Search code examples
rsummarysummarizegtsummary

R: Create summary table using T1 data for all groups, and T2 data for one group only


I am trying to create a summary table in R of baseline (T1) scores for all participants, grouped by another column with three variables (Group1, Group2, Group3), as well as outcome scores for Group3 only, as Group1 and Group2 do not have this data. I would like the table to look something like this (I have T1 and T2 there as headers above headers but I can't figure out how to do this here):

                                                     T1                                        T2
Group 1 Group 2 Group 3 Group 1
measure1 Score Score Score Score
measure2 Score Score Score Score
measure3 Score Score Score Score
measure4 Score Score Score Score

My data are currently in wide format but I've also transformed it into long format to see if it would be achieveable this way but no success yet with any method I've chosen.

My variables in wide format would be = group, measure1_t1, measure2_t1, measure_3t1, measure4_t1, measure1_t2, measure2_t2, measure3_t2, measure4_t2.

In long format, these would be group, time, measure1, measure2, measure3, measure4

Would anyone have any advice on how I could achieve this? I can't seem to get it without including columns for group2 and group3 for the measures for T2. So far, I've tried using gt_summary and dplyr::summarise but with no success, but I'm open to using other packages/functions.

Alternatively, if there's a way to combine two tables to achieve this instead of doing one table only I'm happy to explore that option

Thanks


Solution

  • I was able to achieve this through creating two separate tables using table_summary and using table_merge to bring them together.

    First table:

    # Filtering dataset to include only T1 data, and selecting relevant variables.
    t1_prep <- df %>%
      dplyr::filter(time == "t1") %>%
      dplyr::select(group, measure1, measure2, measure3, measure4)
    
    #Creating the summary table
    t1_sum <- t1_prep %>%
      tbl_summary(by = group,
                  statistic = list(all_continuous() ~ "{mean} ({sd})"),
                  missing_text = "Missing"
                  ) %>%
      add_overall() %>%
      add_n() %>%
      modify_header(label ~ "**Variable**") %>%
      modify_footnote(
        all_stat_cols() ~ "Mean (SD)"
      )
    

    Second table

    # Filtering dataset, this time to specify at T2, and group 1 only.

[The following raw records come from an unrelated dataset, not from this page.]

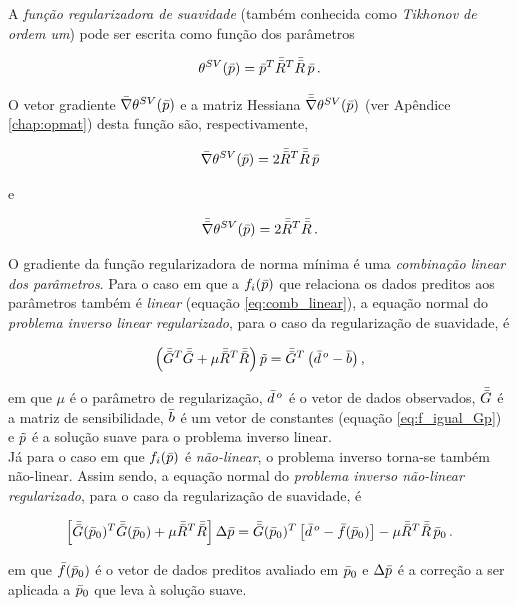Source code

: \indent A {\it função regularizadora de suavidade} (também conhecida como
{\it Tikhonov de ordem um}) pode ser escrita como função dos
parâmetros

\begin{equation}
\theta^{SV}(\bar{p}) = \bar{p}^T \bar{\bar{R}}^T \bar{\bar{R}}\thinspace\bar{p} \thinspace .
\label{eq:suavidade}
\end{equation}

\noindent O vetor gradiente $\bar{\nabla}\theta^{SV}(\bar{p})$ e a matriz Hessiana
$\bar{\bar{\nabla}}\theta^{SV}(\bar{p})$ (ver Apêndice \ref{chap:opmat}) desta função
são, respectivamente,

\begin{equation}
\bar{\nabla}\theta^{SV}(\bar{p}) = 2\bar{\bar{R}}^T \bar{\bar{R}}\thinspace\bar{p}
\end{equation}

\noindent e

\begin{equation}
\bar{\bar{\nabla}}\theta^{SV}(\bar{p}) = 2\bar{\bar{R}}^T \bar{\bar{R}} \thinspace .
\end{equation}

\indent O gradiente da função regularizadora de norma mínima é uma
{\it combinação linear dos parâmetros}.
Para o caso em que a $f_i(\bar{p})$ que relaciona
os dados preditos aos parâmetros também é {\it linear} (equação \ref{eq:comb_linear}),
a equação normal do {\it problema inverso linear regularizado},
para o caso da regularização de suavidade, é

\begin{equation}
\left(\bar{\bar{G}}^T\bar{\bar{G}} + \mu\bar{\bar{R}}^T\bar{\bar{R}}\right)\tilde{p} =
    \bar{\bar{G}}^T\left(\bar{d}^{\thinspace o} - \bar{b} \right) ,
\end{equation}

\noindent em que $\mu$ é o parâmetro de regularização, $\bar{d}^{\thinspace o}$
é o vetor de dados observados, $\bar{\bar{G}}$ é a matriz de sensibilidade, $\bar{b}$
é um vetor de constantes (equação \ref{eq:f_igual_Gp}) e $\tilde{p}$ é a solução
suave para o problema inverso linear.
\\
\indent Já para o caso em que $f_i(\bar{p})$ é {\it não-linear}, o problema
inverso torna-se também não-linear. Assim sendo, a equação normal do
{\it problema inverso não-linear regularizado}, para o caso da regularização de
suavidade, é

\begin{equation}
\left[\bar{\bar{G}}(\bar{p}_0)^T\bar{\bar{G}}(\bar{p}_0) +
      \mu\bar{\bar{R}}^T\bar{\bar{R}}\right]\Delta\bar{p} =
\bar{\bar{G}}(\bar{p}_0)^T \left[\bar{d}^{\thinspace o} - \bar{f}(\bar{p}_0)\right] -
\mu\bar{\bar{R}}^T\bar{\bar{R}}\thinspace\bar{p}_0
    \thinspace .
\end{equation}

\noindent em que $\bar{f}(\bar{p}_0)$ é o vetor de dados preditos avaliado em
$\bar{p}_0$ e $\Delta\bar{p}$ é a correção a ser aplicada a $\bar{p}_0$
que leva à solução suave.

In select, no longer choose the group variable as this is no longer wanted. 
    t2_prep <- df %>%
      dplyr::filter(time == "t2", group == "Group1") %>%
      dplyr::select(measure1, measure2, measure3, measure4)
    
    t2_sum <- t2_prep %>%
      tbl_summary(by = NULL,
                  statistic = list(all_continuous() ~ "{mean} ({sd})"),
                  missing_text = "Missing") %>%
     add_n() %>%
    #Note that must specify the group and number included in that group below for consistency when merging the tables - this would only state N = 65 otherwise
      modify_header(label ~ "**Variable**", all_stat_cols()  ~ "**Completer** N = 65") %>%
      modify_footnote(
        all_stat_cols() ~ "Mean (SD)"
      )
    

    Merging

    t1_t2_merge <-
      tbl_merge(
        list(t1_sum, t2_sum),
        tab_spanner = c("**Pre-Intervention**", "**Post-Intervention**")
      )  %>%
       as_gt() %>% #this and belowis not necessary but I wanted to add styling
      gt::tab_options(table.font.names = "Times New Roman") %>%
      gt::opt_row_striping() 
    t1_t2_merge